■ PROBLEM DESCRIPTION: Each line holding the word "quirkiness" must appear in the answer, copied from the entries.
[[ DATASET EXCERPTS, beginning ]]
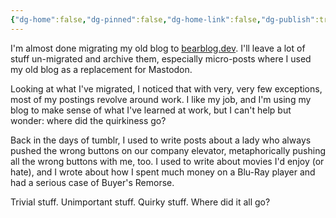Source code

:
 ```yaml
---
{"dg-home":false,"dg-pinned":false,"dg-home-link":false,"dg-publish":true,"disabled rules":["header-increment","yaml-title","yaml-title-alias","file-name-heading"],"title":"Where Did the Quirkiness Go?","dg-permalink":"where-did-the-quirkiness-go/","created-date":"2024-03-29T11:12:37","aliases":["Where Did the Quirkiness Go?"],"linter-yaml-title-alias":"Where Did the Quirkiness Go?","updated-date":"2025-05-05T17:44:29","tags":["dgarticle","personal"],"dg-path":"where-did-the-quirkiness-go.md","permalink":"/where-did-the-quirkiness-go/","dgPassFrontmatter":true}
---
```



I'm almost done migrating my old blog to [bearblog.dev](https://bearblog.dev). I'll leave a lot of stuff un-migrated and archive them, especially micro-posts where I used my old blog as a replacement for Mastodon.

Looking at what I've migrated, I noticed that with very, very few exceptions, most of my postings revolve around work. I like my job, and I'm using my blog to make sense of what I've learned at work, but I can't help but wonder: where did the quirkiness go?

Back in the days of tumblr, I used to write posts about a lady who always pushed the wrong buttons on our company elevator, metaphorically pushing all the wrong buttons with me, too. I used to write about movies I'd enjoy (or hate), and I wrote about how I spent much money on a Blu-Ray player and had a serious case of Buyer's Remorse.

Trivial stuff. Unimportant stuff. Quirky stuff. Where did it all go?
[[ DATASET EXCERPTS, end ]]
■ EXERCISE OUTPUT:
{"dg-home":false,"dg-pinned":false,"dg-home-link":false,"dg-publish":true,"disabled rules":["header-increment","yaml-title","yaml-title-alias","file-name-heading"],"title":"Where Did the Quirkiness Go?","dg-permalink":"where-did-the-quirkiness-go/","created-date":"2024-03-29T11:12:37","aliases":["Where Did the Quirkiness Go?"],"linter-yaml-title-alias":"Where Did the Quirkiness Go?","updated-date":"2025-05-05T17:44:29","tags":["dgarticle","personal"],"dg-path":"where-did-the-quirkiness-go.md","permalink":"/where-did-the-quirkiness-go/","dgPassFrontmatter":true}
Looking at what I've migrated, I noticed that with very, very few exceptions, most of my postings revolve around work. I like my job, and I'm using my blog to make sense of what I've learned at work, but I can't help but wonder: where did the quirkiness go?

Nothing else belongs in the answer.